◆ WHAT YOU ARE ASKED TO DO ◆
Check each line of the listing below for the string "quitter", then copy every line that has it.

◆ DATA SUPPLIED ◆
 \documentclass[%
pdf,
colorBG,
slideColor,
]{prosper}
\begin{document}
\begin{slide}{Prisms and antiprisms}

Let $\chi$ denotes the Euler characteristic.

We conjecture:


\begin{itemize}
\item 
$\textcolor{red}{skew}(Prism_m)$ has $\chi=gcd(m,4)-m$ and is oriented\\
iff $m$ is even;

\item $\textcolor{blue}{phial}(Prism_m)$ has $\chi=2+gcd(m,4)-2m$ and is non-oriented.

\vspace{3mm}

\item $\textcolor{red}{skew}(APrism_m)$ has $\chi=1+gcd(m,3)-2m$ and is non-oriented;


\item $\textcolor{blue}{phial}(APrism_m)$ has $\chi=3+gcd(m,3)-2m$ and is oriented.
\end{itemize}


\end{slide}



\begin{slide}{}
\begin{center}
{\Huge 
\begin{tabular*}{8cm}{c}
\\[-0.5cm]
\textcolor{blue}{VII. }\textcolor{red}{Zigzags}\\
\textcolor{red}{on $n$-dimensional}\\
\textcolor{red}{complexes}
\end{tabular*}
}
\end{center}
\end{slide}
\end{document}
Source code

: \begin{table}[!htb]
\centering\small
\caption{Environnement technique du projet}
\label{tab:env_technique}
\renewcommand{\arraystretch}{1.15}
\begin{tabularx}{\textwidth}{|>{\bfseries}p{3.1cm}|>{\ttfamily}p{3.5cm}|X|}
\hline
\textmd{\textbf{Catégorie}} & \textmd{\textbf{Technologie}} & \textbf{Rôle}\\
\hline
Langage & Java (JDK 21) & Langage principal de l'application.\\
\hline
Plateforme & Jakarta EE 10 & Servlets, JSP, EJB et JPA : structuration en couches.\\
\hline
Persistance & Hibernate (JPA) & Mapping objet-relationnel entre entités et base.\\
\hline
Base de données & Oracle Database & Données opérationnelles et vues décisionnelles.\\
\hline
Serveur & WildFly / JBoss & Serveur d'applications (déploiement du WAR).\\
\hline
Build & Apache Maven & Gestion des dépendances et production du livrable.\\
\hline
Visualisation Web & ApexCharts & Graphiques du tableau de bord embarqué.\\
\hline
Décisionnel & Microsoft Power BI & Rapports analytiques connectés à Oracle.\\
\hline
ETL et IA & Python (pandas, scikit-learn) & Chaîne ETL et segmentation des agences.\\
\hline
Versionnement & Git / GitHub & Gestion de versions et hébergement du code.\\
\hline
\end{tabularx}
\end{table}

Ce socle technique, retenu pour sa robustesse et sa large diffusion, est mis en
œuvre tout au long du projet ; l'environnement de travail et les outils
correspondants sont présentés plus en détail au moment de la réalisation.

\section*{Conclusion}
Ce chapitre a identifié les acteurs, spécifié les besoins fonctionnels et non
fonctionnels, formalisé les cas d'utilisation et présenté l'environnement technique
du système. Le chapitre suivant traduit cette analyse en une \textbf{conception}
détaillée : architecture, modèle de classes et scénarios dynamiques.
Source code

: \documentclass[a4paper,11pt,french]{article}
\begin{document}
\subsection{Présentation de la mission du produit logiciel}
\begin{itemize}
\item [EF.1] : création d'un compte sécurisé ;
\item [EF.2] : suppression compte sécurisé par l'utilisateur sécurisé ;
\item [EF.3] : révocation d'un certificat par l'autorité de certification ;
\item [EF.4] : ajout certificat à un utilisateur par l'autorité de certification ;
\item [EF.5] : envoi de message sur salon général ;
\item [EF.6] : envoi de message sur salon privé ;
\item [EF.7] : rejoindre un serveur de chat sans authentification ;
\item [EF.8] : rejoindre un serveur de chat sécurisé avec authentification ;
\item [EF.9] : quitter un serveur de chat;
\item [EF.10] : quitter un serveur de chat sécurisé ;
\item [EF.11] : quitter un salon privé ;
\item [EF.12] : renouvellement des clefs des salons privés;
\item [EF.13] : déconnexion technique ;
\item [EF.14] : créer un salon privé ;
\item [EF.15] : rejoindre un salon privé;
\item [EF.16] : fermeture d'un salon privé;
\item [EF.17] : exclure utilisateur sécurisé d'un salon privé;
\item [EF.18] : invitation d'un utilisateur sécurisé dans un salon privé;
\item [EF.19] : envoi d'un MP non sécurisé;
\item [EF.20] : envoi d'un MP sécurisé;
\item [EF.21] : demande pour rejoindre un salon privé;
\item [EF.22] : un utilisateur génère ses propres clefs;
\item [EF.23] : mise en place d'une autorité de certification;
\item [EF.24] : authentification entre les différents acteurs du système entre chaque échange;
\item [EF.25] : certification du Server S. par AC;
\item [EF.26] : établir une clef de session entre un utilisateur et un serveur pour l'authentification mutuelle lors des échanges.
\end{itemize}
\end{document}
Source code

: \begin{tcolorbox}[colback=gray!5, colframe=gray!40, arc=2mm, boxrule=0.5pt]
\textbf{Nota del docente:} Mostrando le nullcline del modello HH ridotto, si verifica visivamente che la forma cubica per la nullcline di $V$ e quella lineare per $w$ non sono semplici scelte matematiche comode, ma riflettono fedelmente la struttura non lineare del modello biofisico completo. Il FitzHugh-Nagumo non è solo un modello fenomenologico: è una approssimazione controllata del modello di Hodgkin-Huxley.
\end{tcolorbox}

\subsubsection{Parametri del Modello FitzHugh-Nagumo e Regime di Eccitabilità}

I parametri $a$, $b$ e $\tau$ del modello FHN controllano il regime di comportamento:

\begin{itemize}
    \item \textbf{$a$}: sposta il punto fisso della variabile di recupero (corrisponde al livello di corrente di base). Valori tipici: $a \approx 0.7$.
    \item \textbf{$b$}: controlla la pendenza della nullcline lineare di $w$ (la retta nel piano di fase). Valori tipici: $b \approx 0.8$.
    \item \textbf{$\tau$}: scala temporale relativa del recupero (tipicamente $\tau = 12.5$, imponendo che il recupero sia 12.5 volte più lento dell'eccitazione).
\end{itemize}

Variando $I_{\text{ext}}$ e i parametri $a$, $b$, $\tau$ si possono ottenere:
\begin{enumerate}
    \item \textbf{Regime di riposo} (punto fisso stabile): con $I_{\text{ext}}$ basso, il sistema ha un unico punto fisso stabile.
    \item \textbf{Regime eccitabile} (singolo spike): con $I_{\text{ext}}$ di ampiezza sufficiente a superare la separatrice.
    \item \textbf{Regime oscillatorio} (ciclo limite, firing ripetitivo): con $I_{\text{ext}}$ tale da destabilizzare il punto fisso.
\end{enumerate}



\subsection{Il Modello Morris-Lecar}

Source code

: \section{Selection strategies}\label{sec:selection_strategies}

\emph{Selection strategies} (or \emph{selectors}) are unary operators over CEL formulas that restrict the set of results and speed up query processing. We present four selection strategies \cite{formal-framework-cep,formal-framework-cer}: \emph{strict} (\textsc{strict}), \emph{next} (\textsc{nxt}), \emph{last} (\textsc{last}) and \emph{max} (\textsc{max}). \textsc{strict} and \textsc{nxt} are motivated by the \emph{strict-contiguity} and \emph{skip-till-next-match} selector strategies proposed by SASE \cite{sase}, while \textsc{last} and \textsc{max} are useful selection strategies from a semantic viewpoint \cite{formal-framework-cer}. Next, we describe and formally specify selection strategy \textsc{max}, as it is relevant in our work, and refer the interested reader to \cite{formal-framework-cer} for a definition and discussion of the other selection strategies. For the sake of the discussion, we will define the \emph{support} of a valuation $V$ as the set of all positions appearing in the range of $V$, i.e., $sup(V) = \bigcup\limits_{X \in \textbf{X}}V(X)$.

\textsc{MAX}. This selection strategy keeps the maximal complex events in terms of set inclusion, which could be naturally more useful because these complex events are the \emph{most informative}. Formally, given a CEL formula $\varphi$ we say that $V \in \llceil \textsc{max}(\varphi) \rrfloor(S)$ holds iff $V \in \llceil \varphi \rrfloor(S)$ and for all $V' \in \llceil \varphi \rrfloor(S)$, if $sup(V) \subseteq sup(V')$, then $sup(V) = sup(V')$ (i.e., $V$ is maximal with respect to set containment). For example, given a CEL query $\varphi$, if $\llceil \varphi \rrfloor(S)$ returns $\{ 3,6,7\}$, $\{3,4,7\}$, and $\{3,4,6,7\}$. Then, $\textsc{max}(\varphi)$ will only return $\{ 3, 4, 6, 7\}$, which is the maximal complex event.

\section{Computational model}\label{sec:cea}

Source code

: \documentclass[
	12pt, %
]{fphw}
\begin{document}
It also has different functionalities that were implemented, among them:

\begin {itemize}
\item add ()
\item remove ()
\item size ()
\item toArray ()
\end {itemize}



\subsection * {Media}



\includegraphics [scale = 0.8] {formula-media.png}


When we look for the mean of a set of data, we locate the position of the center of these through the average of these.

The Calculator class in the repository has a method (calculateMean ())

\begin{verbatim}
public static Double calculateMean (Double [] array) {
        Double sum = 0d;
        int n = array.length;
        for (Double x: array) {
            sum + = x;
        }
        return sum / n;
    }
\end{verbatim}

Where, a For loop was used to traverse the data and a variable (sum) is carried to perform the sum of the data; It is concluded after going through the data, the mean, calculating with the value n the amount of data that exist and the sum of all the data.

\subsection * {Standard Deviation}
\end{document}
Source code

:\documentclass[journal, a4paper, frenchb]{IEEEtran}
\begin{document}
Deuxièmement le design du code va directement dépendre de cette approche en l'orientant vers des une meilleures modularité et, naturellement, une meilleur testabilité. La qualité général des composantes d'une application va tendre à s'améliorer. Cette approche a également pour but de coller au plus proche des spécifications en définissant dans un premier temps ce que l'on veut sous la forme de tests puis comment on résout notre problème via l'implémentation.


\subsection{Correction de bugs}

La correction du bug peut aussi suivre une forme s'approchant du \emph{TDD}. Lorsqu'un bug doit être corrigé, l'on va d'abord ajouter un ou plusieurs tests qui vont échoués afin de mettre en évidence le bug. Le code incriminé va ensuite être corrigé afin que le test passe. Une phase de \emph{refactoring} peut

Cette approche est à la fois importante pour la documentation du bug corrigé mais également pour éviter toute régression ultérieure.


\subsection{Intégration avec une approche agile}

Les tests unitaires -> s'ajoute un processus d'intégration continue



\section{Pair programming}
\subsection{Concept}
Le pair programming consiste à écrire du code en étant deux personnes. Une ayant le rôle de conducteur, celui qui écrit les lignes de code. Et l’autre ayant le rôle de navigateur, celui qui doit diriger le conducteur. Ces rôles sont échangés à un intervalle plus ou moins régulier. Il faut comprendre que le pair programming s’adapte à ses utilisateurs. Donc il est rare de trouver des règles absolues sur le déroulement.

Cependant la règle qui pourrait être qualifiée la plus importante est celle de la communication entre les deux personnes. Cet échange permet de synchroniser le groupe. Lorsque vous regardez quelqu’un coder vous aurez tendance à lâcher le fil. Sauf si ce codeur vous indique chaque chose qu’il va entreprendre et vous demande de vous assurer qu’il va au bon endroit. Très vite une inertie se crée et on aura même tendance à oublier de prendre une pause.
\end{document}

◆ RESULT ◆
\item [EF.9] : quitter un serveur de chat;
\item [EF.10] : quitter un serveur de chat sécurisé ;
\item [EF.11] : quitter un salon privé ;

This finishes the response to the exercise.